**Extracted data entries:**
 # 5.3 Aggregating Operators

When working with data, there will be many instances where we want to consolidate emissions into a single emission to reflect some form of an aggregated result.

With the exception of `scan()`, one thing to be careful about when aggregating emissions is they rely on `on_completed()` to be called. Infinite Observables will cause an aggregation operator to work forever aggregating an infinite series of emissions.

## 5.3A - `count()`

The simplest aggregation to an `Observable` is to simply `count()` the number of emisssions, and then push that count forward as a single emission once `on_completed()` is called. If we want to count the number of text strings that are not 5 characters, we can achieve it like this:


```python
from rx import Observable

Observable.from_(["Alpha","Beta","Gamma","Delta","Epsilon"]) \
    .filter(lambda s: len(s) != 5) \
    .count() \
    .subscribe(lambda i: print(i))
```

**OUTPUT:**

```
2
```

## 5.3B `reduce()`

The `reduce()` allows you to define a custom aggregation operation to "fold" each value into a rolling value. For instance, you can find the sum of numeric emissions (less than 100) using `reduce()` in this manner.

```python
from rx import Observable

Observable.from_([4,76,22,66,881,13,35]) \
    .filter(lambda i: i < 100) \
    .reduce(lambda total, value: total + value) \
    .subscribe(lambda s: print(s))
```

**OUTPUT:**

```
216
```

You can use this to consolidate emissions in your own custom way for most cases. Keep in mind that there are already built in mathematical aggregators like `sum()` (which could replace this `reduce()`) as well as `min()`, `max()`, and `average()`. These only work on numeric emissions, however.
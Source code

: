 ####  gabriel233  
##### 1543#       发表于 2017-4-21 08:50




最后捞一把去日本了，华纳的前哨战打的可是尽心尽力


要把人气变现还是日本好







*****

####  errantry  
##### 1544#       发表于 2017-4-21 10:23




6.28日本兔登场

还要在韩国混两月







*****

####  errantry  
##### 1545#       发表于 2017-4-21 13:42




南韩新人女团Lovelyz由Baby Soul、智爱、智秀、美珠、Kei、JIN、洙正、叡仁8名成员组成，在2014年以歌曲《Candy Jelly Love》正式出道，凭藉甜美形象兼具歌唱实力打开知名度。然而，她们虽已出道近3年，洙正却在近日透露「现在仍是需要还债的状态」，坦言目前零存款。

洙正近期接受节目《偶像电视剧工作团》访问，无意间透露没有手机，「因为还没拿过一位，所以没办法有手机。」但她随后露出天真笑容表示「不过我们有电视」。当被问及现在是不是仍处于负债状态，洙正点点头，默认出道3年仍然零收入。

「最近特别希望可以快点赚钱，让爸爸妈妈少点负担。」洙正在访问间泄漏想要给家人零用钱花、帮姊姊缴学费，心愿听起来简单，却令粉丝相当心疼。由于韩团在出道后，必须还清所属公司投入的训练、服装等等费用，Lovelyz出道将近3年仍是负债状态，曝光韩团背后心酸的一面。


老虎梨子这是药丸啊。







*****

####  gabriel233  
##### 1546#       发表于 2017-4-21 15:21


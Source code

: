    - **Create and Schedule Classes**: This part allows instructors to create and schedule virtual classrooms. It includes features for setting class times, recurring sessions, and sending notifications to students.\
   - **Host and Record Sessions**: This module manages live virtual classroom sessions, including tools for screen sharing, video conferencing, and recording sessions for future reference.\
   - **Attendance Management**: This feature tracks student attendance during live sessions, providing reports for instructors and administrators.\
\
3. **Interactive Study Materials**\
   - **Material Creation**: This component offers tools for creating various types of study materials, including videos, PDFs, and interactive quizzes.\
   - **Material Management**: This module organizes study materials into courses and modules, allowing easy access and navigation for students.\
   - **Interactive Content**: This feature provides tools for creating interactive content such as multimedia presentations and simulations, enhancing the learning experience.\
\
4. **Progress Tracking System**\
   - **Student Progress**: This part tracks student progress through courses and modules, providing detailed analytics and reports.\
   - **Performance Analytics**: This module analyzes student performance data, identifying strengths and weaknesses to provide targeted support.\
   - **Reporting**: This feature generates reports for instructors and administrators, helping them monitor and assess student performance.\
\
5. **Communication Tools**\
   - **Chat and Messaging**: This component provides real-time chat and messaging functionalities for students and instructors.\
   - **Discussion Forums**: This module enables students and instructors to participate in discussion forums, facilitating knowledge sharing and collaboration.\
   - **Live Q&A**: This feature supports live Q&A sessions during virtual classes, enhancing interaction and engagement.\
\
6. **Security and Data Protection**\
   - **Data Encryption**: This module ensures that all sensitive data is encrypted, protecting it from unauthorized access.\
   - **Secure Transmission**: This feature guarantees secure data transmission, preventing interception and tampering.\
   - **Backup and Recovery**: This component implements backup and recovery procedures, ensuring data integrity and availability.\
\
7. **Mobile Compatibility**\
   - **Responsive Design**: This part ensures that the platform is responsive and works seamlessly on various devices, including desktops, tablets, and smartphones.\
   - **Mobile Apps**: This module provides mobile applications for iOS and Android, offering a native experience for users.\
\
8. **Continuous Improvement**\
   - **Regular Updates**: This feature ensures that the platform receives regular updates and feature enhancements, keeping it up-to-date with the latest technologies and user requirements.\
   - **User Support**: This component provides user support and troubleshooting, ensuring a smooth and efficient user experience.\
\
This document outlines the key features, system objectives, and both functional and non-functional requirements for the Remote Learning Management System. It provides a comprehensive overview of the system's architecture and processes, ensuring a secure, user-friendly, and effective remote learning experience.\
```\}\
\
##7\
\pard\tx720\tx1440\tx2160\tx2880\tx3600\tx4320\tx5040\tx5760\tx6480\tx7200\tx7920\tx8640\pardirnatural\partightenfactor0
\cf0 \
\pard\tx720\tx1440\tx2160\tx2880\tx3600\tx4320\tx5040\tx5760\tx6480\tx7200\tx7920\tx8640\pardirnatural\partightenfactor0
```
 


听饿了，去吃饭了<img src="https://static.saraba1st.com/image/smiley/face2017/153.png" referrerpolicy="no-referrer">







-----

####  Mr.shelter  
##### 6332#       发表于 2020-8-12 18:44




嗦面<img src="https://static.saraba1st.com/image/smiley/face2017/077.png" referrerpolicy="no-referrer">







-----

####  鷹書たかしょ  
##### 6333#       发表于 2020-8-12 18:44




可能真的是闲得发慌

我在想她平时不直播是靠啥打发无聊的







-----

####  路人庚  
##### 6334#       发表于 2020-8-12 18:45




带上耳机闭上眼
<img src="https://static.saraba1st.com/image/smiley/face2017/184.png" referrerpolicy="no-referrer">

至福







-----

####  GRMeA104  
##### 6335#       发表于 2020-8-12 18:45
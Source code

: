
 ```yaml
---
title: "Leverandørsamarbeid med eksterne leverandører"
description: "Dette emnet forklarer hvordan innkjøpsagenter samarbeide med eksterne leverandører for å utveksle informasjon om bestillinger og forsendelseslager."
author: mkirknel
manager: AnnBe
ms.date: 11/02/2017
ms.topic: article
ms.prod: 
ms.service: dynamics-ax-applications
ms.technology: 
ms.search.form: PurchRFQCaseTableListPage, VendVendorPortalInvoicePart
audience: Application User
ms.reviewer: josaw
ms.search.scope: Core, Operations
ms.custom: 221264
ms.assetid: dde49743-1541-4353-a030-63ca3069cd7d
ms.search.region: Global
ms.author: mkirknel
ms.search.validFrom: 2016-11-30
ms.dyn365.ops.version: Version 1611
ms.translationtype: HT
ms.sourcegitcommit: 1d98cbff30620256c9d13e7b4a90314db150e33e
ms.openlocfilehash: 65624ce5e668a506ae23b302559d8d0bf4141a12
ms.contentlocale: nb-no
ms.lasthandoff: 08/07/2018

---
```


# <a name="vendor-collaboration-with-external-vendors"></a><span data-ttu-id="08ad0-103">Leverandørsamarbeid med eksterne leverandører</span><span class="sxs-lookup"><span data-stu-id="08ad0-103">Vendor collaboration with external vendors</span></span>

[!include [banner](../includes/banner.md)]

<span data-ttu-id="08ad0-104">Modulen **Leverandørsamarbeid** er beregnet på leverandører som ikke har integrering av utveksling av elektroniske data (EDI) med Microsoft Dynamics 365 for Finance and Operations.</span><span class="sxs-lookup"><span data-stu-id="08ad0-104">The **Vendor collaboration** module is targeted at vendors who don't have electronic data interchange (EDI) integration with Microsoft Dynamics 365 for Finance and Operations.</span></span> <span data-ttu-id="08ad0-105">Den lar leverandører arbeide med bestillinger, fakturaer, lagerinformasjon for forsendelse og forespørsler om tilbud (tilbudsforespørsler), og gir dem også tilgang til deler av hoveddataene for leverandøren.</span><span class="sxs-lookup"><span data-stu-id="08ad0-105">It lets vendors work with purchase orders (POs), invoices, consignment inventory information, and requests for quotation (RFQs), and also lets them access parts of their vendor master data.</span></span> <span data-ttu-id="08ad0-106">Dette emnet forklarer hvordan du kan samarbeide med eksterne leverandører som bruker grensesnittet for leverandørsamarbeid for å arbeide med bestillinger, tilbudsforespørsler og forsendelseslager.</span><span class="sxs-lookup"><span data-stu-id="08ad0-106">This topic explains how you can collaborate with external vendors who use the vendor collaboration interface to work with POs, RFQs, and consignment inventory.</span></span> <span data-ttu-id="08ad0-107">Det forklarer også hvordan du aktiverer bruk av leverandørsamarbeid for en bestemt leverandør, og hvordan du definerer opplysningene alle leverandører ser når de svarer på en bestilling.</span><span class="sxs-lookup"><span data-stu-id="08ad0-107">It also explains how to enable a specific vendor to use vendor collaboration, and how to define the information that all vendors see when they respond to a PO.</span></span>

**What needs to be done:** Search the records for the string "image" and report each line that has it.

**Worked solution:**
听饿了，去吃饭了<img src="https://static.saraba1st.com/image/smiley/face2017/153.png" referrerpolicy="no-referrer">
嗦面<img src="https://static.saraba1st.com/image/smiley/face2017/077.png" referrerpolicy="no-referrer">
<img src="https://static.saraba1st.com/image/smiley/face2017/184.png" referrerpolicy="no-referrer">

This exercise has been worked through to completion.